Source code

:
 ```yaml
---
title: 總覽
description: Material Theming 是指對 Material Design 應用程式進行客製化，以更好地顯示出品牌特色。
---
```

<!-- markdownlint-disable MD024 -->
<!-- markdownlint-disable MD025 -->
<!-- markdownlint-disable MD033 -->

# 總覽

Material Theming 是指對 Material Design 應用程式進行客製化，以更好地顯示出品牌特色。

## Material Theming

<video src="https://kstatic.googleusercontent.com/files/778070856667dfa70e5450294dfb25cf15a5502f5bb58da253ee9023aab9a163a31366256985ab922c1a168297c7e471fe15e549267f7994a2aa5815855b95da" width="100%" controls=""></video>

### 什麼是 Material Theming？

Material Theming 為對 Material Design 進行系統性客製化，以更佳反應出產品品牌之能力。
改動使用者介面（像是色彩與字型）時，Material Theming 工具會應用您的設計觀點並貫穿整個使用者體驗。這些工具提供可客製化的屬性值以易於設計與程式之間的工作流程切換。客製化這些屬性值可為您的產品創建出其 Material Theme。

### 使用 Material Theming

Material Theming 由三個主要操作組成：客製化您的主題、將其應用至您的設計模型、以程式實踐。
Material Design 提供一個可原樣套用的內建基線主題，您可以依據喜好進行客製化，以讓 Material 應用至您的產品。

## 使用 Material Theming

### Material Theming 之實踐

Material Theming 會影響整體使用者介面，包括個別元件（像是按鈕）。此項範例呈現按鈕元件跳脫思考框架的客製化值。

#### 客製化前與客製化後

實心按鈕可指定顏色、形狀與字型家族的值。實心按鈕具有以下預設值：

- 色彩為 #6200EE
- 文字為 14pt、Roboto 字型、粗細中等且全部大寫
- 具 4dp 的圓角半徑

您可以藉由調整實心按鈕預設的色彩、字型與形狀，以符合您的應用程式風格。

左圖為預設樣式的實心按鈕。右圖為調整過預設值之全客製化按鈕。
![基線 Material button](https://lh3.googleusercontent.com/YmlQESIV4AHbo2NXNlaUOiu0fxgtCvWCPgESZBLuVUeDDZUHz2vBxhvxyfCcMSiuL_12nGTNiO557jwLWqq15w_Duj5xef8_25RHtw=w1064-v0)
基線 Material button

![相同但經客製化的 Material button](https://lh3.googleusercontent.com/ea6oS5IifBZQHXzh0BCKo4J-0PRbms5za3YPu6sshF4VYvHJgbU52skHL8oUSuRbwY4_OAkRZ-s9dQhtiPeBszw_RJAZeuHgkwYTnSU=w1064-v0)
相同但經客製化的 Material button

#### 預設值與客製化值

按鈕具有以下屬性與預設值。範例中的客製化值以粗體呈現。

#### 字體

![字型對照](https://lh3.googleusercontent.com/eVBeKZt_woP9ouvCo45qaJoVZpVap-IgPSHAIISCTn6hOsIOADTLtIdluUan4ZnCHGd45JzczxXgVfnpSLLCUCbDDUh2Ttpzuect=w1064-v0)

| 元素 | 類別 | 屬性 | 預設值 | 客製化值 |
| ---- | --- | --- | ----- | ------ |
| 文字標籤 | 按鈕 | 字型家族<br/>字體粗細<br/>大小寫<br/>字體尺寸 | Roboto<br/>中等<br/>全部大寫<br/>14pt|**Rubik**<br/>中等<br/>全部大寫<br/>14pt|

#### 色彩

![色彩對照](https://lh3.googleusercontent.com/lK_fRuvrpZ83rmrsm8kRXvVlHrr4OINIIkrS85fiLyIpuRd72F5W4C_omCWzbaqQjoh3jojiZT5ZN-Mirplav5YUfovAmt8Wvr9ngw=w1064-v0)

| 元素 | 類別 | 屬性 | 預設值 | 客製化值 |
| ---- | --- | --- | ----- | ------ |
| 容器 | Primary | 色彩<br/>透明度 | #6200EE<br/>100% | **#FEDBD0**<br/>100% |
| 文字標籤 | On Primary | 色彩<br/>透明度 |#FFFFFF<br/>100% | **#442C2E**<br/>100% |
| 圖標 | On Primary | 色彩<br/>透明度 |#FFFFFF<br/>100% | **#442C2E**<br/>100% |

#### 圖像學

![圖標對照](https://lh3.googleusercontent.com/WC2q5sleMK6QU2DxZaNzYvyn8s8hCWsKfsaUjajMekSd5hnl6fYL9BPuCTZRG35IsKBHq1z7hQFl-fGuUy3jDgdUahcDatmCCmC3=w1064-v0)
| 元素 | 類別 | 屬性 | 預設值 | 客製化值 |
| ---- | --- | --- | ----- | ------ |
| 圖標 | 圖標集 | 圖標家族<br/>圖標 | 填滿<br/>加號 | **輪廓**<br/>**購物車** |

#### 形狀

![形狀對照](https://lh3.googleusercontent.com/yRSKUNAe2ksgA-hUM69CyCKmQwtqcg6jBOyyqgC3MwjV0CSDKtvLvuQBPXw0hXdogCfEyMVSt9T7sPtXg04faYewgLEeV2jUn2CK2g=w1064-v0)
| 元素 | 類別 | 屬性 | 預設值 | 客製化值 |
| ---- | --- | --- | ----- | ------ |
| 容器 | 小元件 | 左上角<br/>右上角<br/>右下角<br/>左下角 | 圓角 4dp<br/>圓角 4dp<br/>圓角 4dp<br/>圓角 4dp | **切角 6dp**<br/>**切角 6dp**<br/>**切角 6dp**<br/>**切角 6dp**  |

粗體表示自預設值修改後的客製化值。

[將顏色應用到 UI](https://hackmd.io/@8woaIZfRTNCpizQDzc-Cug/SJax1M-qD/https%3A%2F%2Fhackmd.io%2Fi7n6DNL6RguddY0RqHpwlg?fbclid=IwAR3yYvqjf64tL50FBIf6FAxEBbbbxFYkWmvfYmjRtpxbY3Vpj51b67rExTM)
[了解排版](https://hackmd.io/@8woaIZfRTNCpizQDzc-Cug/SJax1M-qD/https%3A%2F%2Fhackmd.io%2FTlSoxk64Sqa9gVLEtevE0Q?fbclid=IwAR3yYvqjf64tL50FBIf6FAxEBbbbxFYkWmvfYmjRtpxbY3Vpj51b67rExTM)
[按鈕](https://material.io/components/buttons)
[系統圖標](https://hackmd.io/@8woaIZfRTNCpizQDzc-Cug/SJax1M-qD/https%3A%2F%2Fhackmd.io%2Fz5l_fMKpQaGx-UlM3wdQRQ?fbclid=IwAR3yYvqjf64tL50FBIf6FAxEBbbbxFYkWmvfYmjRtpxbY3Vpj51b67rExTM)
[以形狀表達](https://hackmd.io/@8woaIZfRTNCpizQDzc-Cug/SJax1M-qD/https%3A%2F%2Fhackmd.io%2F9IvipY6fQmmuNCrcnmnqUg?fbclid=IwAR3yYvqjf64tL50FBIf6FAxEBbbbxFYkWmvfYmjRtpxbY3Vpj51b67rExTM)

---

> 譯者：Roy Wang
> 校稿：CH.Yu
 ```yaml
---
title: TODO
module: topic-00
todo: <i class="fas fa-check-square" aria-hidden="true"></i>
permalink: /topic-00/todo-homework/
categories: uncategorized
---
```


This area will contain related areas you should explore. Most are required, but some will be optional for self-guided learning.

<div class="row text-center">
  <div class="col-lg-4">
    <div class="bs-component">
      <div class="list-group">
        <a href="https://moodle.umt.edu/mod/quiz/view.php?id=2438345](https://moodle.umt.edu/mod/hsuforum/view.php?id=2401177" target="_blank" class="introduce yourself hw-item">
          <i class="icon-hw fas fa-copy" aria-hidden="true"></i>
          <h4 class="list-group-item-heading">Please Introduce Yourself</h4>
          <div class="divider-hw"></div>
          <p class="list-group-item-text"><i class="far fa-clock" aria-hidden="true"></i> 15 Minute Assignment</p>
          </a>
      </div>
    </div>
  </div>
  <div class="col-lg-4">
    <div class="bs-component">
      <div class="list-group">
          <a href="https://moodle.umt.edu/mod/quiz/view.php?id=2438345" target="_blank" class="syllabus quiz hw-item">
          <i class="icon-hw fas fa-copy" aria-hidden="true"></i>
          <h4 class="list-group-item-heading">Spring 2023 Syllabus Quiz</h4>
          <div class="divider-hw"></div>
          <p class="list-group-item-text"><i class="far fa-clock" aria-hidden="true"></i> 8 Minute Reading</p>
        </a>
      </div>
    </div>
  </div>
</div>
_ _ _ _ _ _ _
→ **Your instructions**
Once you have identified the lines above that contain "以更好地顯示出品牌特色", copy each of them.

→ **Solution**
description: Material Theming 是指對 Material Design 應用程式進行客製化，以更好地顯示出品牌特色。
Material Theming 是指對 Material Design 應用程式進行客製化，以更好地顯示出品牌特色。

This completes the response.